### EXERCISE PROMPT
Whenever a line in the entries below contains the string "BEFORE", copy that line.

### INPUT
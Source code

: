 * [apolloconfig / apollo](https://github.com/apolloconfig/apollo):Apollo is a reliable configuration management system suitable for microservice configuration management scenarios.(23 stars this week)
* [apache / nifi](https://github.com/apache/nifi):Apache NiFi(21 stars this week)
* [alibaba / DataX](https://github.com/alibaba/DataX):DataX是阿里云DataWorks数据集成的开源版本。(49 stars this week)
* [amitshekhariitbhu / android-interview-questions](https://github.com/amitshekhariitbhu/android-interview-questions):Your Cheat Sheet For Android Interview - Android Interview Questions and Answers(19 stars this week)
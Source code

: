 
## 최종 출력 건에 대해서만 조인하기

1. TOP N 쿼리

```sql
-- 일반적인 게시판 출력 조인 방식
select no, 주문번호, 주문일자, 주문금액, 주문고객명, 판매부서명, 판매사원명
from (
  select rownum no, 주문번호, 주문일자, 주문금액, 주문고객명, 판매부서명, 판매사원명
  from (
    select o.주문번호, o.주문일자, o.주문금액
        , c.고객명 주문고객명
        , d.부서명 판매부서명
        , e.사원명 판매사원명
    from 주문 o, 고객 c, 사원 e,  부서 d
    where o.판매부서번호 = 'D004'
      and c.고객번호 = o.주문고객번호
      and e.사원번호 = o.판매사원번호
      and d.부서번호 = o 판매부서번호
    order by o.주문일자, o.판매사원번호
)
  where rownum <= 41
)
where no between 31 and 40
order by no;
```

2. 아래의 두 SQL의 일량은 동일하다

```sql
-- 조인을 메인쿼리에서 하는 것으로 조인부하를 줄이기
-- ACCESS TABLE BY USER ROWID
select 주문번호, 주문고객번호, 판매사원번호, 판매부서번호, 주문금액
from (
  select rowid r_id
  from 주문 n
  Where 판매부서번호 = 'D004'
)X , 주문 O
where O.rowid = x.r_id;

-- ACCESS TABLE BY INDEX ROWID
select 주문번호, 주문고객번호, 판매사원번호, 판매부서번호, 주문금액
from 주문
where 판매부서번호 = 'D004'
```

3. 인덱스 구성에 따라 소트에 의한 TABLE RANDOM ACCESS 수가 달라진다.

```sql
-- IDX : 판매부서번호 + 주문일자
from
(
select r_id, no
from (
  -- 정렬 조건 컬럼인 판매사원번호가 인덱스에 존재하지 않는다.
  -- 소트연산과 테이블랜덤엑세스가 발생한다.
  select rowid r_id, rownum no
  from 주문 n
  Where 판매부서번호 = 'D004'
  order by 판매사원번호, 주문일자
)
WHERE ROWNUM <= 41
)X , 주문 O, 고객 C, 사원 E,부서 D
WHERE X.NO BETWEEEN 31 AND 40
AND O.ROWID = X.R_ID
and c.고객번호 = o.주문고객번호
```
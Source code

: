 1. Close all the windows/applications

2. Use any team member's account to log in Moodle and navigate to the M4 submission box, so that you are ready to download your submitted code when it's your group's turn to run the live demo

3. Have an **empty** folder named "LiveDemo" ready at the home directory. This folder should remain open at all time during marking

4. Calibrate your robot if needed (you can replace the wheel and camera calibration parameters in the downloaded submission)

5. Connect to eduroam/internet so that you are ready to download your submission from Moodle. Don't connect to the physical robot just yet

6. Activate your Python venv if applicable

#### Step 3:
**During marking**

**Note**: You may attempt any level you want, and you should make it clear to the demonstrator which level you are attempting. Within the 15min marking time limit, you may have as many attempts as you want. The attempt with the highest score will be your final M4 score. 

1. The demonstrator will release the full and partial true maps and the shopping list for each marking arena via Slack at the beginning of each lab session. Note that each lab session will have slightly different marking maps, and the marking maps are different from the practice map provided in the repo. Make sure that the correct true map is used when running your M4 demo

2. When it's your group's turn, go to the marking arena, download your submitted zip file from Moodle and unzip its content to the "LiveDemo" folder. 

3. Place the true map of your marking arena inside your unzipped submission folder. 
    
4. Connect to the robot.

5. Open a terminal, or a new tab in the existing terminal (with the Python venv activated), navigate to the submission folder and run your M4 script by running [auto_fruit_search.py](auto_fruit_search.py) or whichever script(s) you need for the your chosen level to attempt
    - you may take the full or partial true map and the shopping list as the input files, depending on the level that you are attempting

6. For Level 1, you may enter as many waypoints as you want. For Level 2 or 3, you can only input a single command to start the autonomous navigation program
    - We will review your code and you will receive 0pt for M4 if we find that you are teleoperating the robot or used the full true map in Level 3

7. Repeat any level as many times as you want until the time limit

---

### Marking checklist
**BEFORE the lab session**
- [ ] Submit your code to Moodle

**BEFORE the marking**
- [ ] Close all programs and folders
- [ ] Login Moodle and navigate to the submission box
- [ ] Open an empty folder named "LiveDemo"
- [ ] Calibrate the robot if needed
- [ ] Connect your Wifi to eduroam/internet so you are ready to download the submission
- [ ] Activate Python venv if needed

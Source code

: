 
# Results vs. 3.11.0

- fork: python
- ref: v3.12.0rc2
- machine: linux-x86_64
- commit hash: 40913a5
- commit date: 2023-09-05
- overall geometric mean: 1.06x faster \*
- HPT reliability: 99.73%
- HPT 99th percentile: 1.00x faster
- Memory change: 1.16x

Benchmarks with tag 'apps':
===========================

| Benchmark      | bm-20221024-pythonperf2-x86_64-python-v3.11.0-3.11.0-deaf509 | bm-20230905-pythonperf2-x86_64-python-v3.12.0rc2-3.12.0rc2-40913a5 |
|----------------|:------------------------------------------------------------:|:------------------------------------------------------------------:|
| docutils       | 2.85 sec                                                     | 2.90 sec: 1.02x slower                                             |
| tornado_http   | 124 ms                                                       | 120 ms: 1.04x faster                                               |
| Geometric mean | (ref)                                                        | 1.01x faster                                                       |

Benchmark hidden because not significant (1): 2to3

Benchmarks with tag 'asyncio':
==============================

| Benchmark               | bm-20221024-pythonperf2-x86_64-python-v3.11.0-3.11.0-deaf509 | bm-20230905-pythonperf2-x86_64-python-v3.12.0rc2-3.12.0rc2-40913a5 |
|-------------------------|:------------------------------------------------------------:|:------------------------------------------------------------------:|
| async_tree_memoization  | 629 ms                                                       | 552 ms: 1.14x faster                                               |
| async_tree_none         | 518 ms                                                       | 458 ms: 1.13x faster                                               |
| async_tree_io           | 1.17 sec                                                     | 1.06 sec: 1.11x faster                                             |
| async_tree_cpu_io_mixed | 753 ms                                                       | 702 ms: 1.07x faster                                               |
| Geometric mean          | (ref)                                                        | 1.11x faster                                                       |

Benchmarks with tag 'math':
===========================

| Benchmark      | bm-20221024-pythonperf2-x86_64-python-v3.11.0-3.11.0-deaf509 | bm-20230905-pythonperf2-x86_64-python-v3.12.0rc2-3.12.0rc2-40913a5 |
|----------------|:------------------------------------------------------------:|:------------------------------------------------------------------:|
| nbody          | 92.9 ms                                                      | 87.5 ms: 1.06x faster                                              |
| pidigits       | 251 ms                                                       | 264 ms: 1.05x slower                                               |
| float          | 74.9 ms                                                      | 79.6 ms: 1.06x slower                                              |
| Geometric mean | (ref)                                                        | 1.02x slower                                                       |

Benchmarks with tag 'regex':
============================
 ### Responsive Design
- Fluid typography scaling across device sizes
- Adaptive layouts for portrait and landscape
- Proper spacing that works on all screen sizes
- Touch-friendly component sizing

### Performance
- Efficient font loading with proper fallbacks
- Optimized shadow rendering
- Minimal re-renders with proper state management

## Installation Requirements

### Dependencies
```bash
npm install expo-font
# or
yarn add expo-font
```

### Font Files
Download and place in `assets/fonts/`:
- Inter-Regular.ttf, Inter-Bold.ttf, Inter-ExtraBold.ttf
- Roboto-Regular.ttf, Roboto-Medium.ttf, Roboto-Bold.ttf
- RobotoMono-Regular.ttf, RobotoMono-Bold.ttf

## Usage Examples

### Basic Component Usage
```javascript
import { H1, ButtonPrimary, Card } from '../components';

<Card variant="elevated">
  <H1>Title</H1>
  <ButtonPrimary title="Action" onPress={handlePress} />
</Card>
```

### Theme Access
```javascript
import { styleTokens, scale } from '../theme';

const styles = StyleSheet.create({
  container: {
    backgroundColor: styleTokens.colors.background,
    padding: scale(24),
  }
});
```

### ANSWER FOR THIS EXERCISE
**BEFORE the lab session**
**BEFORE the marking**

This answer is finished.